Der Anbieter ist berechtigt, von den Werbeagenturen einen Mandatsnachweis
zu verlangen. Werbeagenturen sind verpflichtet namentlich die Werbetreibenden
zu benennen, für die sie als Agentur tätig sind. Sie sind auch
verpflichtet, sich in ihren Angeboten, Verträgen und Abrechnungen
mit den Werbungtreibenden an die entsprechende Preisliste des Anbieters
zu halten.
5. Datenanlieferung
Der Auftraggeber ist verpflichtet, ordnungsgemäße, insbesondere
dem Format oder technischen Vorgaben des Anbieters entsprechende Werbemittel
rechtzeitig vor Schaltungsbeginn anzuliefern. Der Auftraggeber trägt
das Risiko der Datenanlieferung. Die Pflicht des Anbieters zur Aufbewahrung
des Werbemittels endet einen Monat nach seiner letztmaligen Verbreitung.
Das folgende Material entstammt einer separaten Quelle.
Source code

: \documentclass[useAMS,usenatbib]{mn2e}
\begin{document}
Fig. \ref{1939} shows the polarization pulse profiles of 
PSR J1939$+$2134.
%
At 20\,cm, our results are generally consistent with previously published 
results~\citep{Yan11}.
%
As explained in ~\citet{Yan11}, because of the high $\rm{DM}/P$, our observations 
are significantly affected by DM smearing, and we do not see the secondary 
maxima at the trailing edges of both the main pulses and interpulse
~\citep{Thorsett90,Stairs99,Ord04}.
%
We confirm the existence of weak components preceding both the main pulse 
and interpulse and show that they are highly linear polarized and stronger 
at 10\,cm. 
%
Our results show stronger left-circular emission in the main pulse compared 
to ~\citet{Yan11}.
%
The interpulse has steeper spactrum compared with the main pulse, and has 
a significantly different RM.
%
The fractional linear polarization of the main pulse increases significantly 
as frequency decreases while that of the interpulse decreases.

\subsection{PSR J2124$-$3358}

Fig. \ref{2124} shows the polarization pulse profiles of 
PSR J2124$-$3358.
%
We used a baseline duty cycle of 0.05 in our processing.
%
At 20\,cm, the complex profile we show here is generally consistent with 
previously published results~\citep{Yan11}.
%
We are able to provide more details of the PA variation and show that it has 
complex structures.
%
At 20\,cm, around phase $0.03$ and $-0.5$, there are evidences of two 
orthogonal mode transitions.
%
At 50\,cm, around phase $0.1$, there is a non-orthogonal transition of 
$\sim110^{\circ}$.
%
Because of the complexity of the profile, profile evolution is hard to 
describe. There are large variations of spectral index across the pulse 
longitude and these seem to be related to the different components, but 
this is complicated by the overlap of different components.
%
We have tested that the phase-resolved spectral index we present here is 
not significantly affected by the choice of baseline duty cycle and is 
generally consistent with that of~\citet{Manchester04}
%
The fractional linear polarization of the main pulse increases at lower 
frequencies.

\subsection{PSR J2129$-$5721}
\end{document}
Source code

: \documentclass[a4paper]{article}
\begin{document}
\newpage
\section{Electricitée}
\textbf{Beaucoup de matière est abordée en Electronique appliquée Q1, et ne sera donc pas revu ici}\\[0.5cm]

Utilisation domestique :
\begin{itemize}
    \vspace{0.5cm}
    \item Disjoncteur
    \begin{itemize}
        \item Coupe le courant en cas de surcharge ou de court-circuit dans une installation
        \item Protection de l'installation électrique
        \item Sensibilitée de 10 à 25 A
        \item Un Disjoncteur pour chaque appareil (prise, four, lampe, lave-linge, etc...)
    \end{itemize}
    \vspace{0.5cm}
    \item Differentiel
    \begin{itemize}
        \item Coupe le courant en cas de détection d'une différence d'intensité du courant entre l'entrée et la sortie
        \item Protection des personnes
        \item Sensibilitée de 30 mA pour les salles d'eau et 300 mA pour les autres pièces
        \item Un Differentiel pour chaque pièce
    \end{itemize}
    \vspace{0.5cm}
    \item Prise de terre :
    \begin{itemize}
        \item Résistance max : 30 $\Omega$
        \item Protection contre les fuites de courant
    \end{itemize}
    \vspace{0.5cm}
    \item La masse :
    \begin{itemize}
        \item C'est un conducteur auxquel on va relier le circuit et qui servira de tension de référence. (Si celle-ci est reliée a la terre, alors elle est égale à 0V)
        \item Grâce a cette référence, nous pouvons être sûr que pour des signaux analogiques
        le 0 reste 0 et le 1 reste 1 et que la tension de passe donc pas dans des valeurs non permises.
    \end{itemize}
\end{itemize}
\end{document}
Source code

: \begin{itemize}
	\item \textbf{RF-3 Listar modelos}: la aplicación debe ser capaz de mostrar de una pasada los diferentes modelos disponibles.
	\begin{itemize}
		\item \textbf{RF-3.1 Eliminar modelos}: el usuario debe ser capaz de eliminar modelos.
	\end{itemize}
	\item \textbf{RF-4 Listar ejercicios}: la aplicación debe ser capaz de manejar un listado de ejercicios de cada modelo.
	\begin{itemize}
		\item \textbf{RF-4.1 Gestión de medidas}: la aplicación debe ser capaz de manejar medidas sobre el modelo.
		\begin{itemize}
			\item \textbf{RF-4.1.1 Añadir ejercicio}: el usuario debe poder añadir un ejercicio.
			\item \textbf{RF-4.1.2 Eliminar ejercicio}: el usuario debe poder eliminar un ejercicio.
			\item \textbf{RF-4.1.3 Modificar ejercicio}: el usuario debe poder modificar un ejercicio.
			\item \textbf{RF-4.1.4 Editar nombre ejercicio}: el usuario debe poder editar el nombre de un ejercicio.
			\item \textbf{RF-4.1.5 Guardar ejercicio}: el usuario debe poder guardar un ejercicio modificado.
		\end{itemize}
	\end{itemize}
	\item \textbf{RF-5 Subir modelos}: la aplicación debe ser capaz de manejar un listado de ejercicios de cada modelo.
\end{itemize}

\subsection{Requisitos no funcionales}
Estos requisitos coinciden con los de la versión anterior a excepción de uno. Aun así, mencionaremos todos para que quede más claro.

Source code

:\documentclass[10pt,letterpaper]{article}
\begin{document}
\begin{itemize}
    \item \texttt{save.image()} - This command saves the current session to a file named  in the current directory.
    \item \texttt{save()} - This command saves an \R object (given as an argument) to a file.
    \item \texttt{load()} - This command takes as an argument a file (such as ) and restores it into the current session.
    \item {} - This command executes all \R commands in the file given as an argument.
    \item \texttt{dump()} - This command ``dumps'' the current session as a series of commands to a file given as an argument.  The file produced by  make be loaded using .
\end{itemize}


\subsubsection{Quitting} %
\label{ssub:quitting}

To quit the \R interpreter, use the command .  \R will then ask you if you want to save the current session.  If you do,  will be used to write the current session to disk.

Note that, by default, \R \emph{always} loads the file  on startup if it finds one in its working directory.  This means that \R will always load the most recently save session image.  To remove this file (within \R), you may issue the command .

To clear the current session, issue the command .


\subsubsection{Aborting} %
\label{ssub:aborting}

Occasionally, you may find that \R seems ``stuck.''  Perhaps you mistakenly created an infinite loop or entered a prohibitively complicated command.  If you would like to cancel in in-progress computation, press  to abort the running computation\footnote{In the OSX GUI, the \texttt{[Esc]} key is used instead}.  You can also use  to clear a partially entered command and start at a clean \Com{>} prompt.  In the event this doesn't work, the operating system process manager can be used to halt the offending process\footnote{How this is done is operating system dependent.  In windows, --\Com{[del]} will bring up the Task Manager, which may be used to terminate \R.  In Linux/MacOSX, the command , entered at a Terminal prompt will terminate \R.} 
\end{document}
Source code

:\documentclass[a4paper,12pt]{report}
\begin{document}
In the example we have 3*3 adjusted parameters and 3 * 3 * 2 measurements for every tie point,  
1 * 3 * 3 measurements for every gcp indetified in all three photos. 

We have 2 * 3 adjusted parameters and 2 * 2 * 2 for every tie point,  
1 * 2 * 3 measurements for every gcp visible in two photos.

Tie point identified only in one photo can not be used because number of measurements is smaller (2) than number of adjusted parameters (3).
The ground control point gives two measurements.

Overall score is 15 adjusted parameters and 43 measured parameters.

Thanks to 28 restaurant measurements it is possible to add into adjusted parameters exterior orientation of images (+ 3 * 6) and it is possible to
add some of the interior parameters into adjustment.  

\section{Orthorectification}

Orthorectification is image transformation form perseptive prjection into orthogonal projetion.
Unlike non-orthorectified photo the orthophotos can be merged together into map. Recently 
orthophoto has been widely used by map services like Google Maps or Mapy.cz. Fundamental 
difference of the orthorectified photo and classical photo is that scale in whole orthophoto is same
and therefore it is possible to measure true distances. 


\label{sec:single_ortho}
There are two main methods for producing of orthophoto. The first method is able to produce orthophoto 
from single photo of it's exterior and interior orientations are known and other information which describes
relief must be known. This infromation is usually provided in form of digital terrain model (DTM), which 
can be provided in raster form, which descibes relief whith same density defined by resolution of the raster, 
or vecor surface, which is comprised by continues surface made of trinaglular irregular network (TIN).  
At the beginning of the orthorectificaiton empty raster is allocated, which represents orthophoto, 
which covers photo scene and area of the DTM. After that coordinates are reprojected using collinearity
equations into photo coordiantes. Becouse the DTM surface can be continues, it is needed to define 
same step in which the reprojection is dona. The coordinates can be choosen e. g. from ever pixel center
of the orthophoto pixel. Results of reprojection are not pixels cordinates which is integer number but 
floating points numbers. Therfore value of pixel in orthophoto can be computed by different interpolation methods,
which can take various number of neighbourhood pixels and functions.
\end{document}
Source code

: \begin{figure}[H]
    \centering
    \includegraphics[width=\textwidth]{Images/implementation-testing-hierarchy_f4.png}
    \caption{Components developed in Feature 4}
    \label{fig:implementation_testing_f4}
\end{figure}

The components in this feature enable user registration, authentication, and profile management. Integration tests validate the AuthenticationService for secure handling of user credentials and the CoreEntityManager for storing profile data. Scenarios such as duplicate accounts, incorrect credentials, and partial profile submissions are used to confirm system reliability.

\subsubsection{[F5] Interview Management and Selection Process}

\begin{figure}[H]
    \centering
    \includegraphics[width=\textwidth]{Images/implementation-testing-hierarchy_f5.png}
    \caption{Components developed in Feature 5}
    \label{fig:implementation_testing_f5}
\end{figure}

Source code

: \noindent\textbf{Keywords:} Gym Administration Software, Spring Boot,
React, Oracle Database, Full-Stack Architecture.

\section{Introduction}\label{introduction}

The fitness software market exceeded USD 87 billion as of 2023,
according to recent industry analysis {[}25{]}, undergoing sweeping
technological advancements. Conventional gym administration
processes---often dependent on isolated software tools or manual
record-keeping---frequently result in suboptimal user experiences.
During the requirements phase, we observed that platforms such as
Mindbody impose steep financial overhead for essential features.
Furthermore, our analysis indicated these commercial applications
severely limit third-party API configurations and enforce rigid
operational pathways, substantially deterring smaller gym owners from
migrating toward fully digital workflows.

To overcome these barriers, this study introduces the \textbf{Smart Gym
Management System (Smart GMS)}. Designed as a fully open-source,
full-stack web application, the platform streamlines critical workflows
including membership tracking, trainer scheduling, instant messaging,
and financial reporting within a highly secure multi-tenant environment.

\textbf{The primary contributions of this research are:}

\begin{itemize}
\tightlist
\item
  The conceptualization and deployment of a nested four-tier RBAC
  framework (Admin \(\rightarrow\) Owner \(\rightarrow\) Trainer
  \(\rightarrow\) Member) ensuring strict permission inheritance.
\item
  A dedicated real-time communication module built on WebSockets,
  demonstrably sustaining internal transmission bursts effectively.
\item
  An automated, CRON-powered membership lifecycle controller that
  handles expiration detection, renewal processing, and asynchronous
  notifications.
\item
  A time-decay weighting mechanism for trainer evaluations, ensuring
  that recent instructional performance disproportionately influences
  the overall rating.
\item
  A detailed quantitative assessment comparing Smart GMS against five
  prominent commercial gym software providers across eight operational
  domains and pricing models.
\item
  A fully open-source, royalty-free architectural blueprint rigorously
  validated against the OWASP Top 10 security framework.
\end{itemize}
Kosten des Anbieters für vom Auftraggeber gewünschte oder zu
vertretende Änderungen des Werbemittels hat der Auftraggeber zu tragen.
6. Ablehnungsbefugnis
Der Anbieter behält sich vor, Werbeaufträge ganz oder teilweise
abzulehnen oder zu sperren, wenn deren Inhalt gegen Gesetze oder behördliche
Bestimmungen verstößt oder vom Deutschen Werberat in einem
Beschwerdeverfahren beanstandet wurde. Die Ablehnungsbefugnis gilt auch,
wenn die Veröffentlichung für den Anbieter wegen des Inhalts,
der Herkunft oder der technischen Form der Werbemittel unzumutbar ist.
7. Rechtegewährleistung
Der Auftraggeber gewährleistet, dass er alle zur Schaltung des Werbemittels
erforderlichen Rechte besitzt. Der Auftraggeber stellt den Anbieter im
Rahmen des Werbeauftrags von allen Ansprüchen Dritter frei, die wegen
der Verletzung gesetzlicher Bestimmungen entstehen können. Ferner
wird der Anbieter von den Kosten zur notwendigen Rechtsverteidigung freigestellt.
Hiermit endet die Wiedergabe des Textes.